Diz que de manhã é que estava bom. Mas já não sou mãe das manhãs: eles cresceram e eu também. Ainda assim, há crianças.
- Vai brincar com aqueles meninos - dizemos nós enquanto a criança se enrola na areia, colada.
- Quero um gelado.
E damos: um gelado, uma bola de Berlim, um sumo. Damos tudo. Afinal, o dinheiro das férias também é para isso.
- Mas aqueles meninos têm a tua idade, vai lá - insistimos.
- Não quero - responde ele a fazer-nos sombra. Eu também não ia querer, essa é que é a verdade: se alguém me obrigasse a ir conviver com um grupo de pessoas de meia-idade só porque o grupo é de pessoas da meia-idade também faria uma birra.
- Então, vai tomar banho com os teus irmãos.
- Não quero, tenho frio.
- Não é nada, é medo das ondas, estás todo encarnado do calor e a areia já cola. O mar está calmo...
- Não vou! Tenho frio.
- Não vás, mas parem de atirar areia uns aos outros e não gritem. Já te disse para não puxares o teu irmão se ele não quer ir à água.
- Ele é estúpido.
- Estúpido és tu. Levas.
- Dá lá!
- Não corram que atiram areia às pessoas. Saiam daqui! Parem de lutar.
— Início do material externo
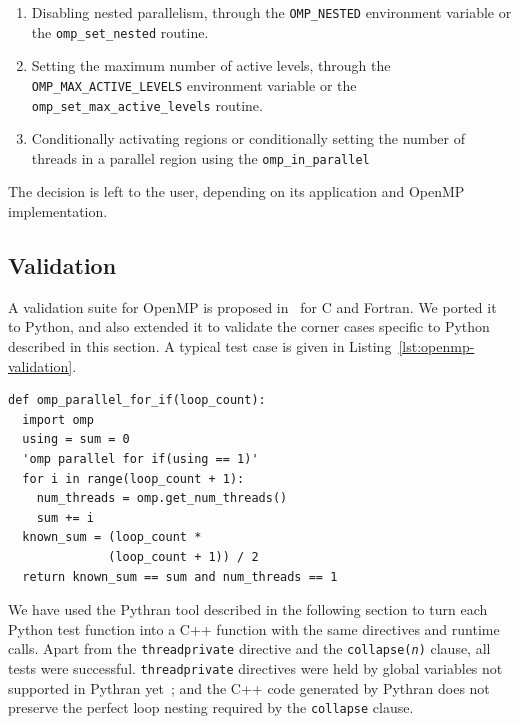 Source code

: \documentclass[conference]{IEEEtran}
\begin{document}
\begin{enumerate}

    \item Disabling nested parallelism, through the \texttt{OMP\_NESTED}
        environment variable or the \texttt{omp\_set\_nested} routine.

    \item Setting the maximum number of active levels, through the
        \texttt{OMP\_MAX\_ACTIVE\_LEVELS} environment variable or the
        \texttt{omp\_set\_max\_active\_levels} routine.


    \item Conditionally activating regions or conditionally setting the number
        of threads in a parallel region using the \texttt{omp\_in\_parallel}

\end{enumerate}

The decision is left to the user, depending on its application and OpenMP
implementation.

\subsection{Validation}

A validation suite for OpenMP is proposed in~\cite{wang2012} for C and Fortran.
We ported it to Python, and also extended it to validate the corner cases
specific to Python described in this section. A typical test case is given in
Listing~\ref{lst:openmp-validation}.

\begin{lstlisting}[float,label={lst:openmp-validation},caption={Example of
  Python OpenMP validation test case.}]
def omp_parallel_for_if(loop_count):
  import omp
  using = sum = 0
  'omp parallel for if(using == 1)'
  for i in range(loop_count + 1):
    num_threads = omp.get_num_threads()
    sum += i
  known_sum = (loop_count *
              (loop_count + 1)) / 2
  return known_sum == sum and num_threads == 1
\end{lstlisting}

We have used the Pythran tool described in the following %
 section to turn each
Python test function into a C++ function with the same directives and runtime
calls. Apart from the \texttt{threadprivate} directive and the
\texttt{collapse(\emph{n})} clause, all tests were successful.
\texttt{threadprivate} directives were held by global variables not supported in
Pythran yet~; and the C++ code generated by Pythran does not preserve the
perfect loop nesting required by the \texttt{collapse} clause.
\end{document}
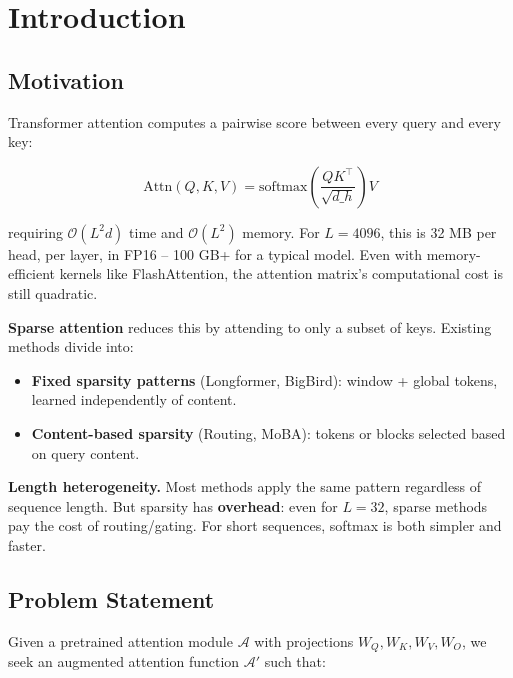 \section{Introduction}

\subsection{Motivation}

Transformer attention computes a pairwise score between every query and 
every key:

\[
\text{Attn}(Q, K, V) = \text{softmax}\!\left(\frac{Q K^\top}{\sqrt{d\_h}}\right) V
\tag{1.1}
\]

requiring $\mathcal{O}(L^2 d)$ time and $\mathcal{O}(L^2)$ memory. For 
$L = 4096$, this is 32 MB per head, per layer, in FP16 -- 100 GB+ for a 
typical model. Even with memory-efficient kernels like FlashAttention, the 
attention matrix's computational cost is still quadratic.

\textbf{Sparse attention} reduces this by attending to only a subset of keys. 
Existing methods divide into:

\begin{itemize}
\item \textbf{Fixed sparsity patterns} (Longformer, BigBird): window + global tokens,
  learned independently of content.
\item \textbf{Content-based sparsity} (Routing, MoBA): tokens or blocks selected
  based on query content.

\end{itemize}
\textbf{Length heterogeneity.} Most methods apply the same pattern regardless of 
sequence length. But sparsity has \textbf{overhead}: even for $L = 32$, sparse 
methods pay the cost of routing/gating. For short sequences, softmax is 
both simpler and faster.

\subsection{Problem Statement}

Given a pretrained attention module $\mathcal{A}$ with projections 
$W_Q, W_K, W_V, W_O$, we seek an augmented attention function 
$\mathcal{A}'$ such that:

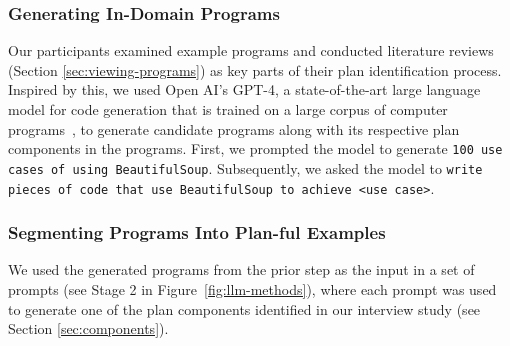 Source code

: 
\subsubsection{Generating In-Domain Programs}

Our participants examined example programs and conducted literature reviews (Section \ref{sec:viewing-programs}) as key parts of their plan identification process. Inspired by this, we used Open AI's GPT-4, a state-of-the-art large language model for code generation that is trained on a large corpus of computer programs~\cite{liu2023isyourcode}, to generate candidate programs along with its respective plan components in the programs. First, we prompted the model to generate \texttt{100 use cases of using BeautifulSoup}. Subsequently, we asked the model to \texttt{write pieces of code that use BeautifulSoup to achieve <use case>}. 


\subsubsection{Segmenting Programs Into Plan-ful Examples}
We used the generated programs from
the prior step as the input in a set of prompts (see Stage 2 in Figure~\ref{fig:llm-methods}), where each prompt was used to generate one of the plan components identified in our interview study (see Section \ref{sec:components}).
Vai um de castigo para cima, onde a areia está mais quente e onde não o oiço. Talvez assim, neutralizando um dos agentes da agitação consiga a paz. Só que não: fico a ver se ninguém o leva, se ele não foge da praia para me fazer correr. A paz vem, mas podre.
- Venham pôr mais creme - mas já vou tarde a ver pelas cores de cada um.
A rotina do creme é a pior de todas. Uma vez pus creme a um deles que ainda nem falava e a criança berrou durante tempo demais. Demorei tempo demais a perceber que a origem do choro era o creme invisível a cair da testa e a entrar nos olhos. As testas, agora, ficam como vão.
Olhamos em direção ao horizonte e contemplamos grupos de filhos da idade dos nossos a brincar, a conversar, aos saltos dentro de água. "Onde é que eu errei?". Separamos os miúdos, separamo-nos do livro e levantamo-nos porque perdemos. Quando, quando chegará o dia em que voltarei a poder ler na praia? Quando podia não lia e agora que leio não posso. Acho que nunca mais chegará esse dia e, se chegar, será numa idade em que me vão doer as costas. Lembro-me quando dormia profundamente ao som dos passos dos outros na areia e das ondas a bater. Será que aconteceu mesmo? Hoje, nem na cama adormeço tão bem.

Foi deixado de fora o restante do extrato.